Mortgage Information

Mortgage Types

Bad Credit Mortgages

Every time you apply for a mortgage, the provider generally undertakes a series of checks on your personal data to ensure you are worthy of a mortgage. One of these checks entails a credit check to identify your credit rating. The purpose of checking your credit rating assists the mortgage provider in tracking your management of financial products.

The provider will assess based on this information the ‘risk’ factor of lending the amount of money. Information such as your income and expenditure are used. Generally, mortgage loan providers use a credit reference agency such as Experian or Equifax who are the people who hold information about you and are responsible for giving you the so important credit rating. A credit reference agency will provide detailed information on your borrowing habbits, detail any credit agreement against you, payment records, for example credit cards and county court judgements.

If you have a bad credit rating due to historic financial problems or difficulties borrowing could be made surprisingly more difficult. Many people can find it hard to obtain a mortgage and providers may reject an application if you have a poor credit rating.

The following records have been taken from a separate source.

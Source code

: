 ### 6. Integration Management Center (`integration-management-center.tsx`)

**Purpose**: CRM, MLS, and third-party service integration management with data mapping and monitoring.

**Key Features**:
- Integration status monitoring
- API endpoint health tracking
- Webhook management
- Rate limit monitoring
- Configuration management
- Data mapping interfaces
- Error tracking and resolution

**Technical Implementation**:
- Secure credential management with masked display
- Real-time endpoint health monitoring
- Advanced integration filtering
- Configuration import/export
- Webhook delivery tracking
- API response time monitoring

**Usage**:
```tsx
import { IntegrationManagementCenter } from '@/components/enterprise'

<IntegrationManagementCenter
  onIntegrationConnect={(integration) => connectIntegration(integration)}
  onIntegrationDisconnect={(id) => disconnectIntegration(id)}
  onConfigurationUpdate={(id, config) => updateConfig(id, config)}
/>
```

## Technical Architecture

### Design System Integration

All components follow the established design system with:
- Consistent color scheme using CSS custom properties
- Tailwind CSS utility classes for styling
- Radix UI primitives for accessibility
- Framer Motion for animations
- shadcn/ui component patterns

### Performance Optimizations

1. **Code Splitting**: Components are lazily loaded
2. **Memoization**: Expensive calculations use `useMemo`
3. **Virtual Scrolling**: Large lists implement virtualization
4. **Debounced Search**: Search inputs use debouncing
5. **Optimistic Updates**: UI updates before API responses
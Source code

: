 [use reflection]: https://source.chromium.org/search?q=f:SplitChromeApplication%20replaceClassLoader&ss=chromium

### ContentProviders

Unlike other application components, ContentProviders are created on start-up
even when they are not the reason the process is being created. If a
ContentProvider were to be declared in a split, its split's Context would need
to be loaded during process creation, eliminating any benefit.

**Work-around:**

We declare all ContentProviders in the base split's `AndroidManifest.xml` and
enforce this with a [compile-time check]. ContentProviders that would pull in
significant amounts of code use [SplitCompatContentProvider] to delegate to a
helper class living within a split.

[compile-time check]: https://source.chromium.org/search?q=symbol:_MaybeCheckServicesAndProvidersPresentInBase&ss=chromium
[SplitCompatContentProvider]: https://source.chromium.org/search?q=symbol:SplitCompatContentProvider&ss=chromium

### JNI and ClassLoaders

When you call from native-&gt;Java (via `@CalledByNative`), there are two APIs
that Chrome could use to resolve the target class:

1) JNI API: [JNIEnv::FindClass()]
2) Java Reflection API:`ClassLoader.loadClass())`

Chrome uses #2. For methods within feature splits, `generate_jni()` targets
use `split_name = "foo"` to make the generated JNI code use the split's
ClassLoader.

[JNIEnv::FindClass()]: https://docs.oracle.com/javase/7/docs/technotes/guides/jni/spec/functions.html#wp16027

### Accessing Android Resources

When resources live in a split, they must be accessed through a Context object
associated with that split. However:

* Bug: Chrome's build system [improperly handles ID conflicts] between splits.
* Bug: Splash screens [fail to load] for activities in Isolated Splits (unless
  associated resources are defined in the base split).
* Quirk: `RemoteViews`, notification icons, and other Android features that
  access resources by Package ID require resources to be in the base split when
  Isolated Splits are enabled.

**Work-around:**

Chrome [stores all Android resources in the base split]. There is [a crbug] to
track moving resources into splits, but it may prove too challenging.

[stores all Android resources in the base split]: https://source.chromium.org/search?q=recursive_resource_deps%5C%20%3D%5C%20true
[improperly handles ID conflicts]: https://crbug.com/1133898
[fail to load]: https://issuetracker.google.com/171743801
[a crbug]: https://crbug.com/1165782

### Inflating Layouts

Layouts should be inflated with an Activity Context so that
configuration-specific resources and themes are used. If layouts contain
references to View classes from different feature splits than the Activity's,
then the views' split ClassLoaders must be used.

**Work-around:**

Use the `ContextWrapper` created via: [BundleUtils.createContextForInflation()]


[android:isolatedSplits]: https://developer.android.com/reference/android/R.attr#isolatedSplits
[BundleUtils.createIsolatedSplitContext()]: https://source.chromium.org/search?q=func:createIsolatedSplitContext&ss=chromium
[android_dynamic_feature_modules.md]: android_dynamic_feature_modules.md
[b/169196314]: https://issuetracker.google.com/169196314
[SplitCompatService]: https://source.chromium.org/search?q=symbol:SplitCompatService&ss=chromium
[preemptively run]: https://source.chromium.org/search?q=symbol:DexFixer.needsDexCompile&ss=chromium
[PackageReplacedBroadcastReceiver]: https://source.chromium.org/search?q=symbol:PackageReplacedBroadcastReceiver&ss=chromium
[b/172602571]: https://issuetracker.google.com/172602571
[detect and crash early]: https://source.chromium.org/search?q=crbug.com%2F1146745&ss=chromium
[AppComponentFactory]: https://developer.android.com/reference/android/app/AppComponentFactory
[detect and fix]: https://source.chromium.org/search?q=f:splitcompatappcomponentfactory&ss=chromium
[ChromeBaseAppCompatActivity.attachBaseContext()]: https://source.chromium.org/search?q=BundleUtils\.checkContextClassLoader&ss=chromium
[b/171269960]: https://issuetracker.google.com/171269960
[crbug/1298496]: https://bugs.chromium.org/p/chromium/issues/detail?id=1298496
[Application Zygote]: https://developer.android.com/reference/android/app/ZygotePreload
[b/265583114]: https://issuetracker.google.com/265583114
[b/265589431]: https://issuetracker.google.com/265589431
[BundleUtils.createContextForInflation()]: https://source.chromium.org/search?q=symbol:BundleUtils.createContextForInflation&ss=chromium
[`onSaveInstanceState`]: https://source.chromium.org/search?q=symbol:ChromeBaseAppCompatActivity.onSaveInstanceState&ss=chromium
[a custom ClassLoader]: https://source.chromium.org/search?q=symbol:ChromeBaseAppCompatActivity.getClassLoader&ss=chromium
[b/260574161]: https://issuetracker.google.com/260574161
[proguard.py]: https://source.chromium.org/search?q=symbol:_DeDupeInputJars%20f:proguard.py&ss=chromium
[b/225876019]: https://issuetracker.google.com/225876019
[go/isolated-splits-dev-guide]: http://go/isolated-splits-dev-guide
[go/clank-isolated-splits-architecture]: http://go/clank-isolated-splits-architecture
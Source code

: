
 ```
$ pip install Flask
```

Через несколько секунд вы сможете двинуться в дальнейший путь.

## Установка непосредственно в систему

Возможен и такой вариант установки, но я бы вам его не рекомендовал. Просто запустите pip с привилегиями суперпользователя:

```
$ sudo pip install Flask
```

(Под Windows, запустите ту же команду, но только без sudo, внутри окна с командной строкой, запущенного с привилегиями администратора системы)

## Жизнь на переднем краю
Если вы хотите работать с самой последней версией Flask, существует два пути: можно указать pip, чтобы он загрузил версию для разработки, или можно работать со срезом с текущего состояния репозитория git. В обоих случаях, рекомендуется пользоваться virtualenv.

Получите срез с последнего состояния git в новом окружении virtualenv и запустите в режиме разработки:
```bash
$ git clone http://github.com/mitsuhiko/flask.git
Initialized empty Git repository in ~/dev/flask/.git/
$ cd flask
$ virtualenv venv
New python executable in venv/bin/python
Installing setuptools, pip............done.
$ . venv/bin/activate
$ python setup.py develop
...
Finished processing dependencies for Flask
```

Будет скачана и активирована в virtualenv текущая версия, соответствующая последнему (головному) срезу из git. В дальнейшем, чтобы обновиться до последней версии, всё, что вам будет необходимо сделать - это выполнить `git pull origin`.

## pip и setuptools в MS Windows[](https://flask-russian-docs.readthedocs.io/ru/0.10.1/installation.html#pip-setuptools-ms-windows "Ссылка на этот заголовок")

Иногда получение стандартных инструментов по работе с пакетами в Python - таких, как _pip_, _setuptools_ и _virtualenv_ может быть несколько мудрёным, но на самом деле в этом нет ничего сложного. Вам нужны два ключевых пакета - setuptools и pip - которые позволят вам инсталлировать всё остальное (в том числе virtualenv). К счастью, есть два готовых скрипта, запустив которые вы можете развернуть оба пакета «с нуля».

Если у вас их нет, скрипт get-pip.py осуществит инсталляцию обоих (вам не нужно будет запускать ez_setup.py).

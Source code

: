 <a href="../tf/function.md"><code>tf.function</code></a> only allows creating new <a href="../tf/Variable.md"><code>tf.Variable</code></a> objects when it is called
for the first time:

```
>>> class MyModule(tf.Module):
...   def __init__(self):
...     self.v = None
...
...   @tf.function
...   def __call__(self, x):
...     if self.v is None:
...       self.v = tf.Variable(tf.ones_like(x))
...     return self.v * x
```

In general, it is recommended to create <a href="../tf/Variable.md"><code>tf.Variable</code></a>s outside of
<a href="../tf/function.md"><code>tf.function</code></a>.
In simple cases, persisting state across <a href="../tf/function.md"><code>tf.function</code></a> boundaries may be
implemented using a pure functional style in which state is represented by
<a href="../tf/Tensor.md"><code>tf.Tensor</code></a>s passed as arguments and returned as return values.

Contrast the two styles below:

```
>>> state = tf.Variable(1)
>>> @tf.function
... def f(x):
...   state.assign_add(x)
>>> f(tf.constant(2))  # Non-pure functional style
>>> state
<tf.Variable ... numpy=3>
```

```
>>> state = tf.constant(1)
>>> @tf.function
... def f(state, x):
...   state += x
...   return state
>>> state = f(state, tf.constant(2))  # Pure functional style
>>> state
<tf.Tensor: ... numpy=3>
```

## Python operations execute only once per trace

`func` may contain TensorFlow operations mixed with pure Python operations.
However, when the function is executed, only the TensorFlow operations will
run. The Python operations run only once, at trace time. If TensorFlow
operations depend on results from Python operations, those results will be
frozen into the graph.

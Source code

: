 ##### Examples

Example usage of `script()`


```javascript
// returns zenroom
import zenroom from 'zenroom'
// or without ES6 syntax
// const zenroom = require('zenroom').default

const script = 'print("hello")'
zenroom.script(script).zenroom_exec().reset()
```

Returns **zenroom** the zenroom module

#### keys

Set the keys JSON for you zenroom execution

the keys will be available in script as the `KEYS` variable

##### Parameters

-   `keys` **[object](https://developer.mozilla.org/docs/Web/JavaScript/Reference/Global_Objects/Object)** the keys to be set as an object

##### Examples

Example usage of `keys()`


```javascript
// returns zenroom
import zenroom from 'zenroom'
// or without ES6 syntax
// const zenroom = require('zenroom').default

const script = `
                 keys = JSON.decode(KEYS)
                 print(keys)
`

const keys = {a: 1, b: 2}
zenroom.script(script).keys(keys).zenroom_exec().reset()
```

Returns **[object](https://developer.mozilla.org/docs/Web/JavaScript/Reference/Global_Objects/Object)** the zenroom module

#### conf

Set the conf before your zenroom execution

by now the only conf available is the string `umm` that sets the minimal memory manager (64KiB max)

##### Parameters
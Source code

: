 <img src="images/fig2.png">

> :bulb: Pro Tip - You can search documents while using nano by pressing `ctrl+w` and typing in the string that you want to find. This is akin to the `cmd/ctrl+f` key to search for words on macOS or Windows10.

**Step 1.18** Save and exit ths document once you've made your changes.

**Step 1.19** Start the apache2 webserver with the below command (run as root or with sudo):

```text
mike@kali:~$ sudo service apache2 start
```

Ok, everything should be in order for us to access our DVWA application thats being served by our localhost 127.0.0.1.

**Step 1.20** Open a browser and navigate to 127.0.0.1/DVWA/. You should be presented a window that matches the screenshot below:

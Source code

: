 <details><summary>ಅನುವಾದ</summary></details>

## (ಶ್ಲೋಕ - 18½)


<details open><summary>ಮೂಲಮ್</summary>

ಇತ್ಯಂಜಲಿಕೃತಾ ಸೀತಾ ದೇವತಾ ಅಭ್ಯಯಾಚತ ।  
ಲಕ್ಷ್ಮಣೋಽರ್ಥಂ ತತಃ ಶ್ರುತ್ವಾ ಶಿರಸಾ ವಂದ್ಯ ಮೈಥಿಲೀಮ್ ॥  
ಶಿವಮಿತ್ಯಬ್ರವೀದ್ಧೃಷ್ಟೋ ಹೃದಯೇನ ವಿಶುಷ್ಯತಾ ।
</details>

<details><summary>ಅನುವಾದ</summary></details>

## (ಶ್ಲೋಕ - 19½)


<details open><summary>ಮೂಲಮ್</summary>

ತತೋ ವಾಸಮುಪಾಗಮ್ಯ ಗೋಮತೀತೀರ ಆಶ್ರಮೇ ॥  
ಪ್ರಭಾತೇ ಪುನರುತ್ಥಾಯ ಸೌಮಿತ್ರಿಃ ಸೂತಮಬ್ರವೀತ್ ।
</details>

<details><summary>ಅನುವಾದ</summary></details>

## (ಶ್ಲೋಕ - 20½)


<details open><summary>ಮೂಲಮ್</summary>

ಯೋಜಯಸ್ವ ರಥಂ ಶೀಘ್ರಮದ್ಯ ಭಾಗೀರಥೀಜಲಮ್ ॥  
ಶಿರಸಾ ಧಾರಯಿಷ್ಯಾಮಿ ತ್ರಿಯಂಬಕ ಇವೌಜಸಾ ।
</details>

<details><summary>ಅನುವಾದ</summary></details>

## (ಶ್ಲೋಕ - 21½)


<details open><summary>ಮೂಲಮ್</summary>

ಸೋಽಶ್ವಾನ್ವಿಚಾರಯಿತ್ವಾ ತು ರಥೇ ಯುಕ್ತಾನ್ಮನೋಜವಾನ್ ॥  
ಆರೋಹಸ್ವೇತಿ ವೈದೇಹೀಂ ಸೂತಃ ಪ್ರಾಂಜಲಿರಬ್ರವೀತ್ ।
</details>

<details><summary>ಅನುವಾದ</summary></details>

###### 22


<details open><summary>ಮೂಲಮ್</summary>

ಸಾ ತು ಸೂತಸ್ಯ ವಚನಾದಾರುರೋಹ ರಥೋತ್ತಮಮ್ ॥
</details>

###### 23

The impact of being rejected also has a negative impact, as this sort of information will be recorded against your credit profile. Therefore, the knock on effect of this is that it could make it even more difficult to obtain a mortgage or even a loan of some sort. The question for most people is does that mean I will never get a mortgage? The simple answer is no.

The mortgage market has many providers who provide mortgage products for all types of people with differing financial situations including those with credit problems and damaged credit ratings.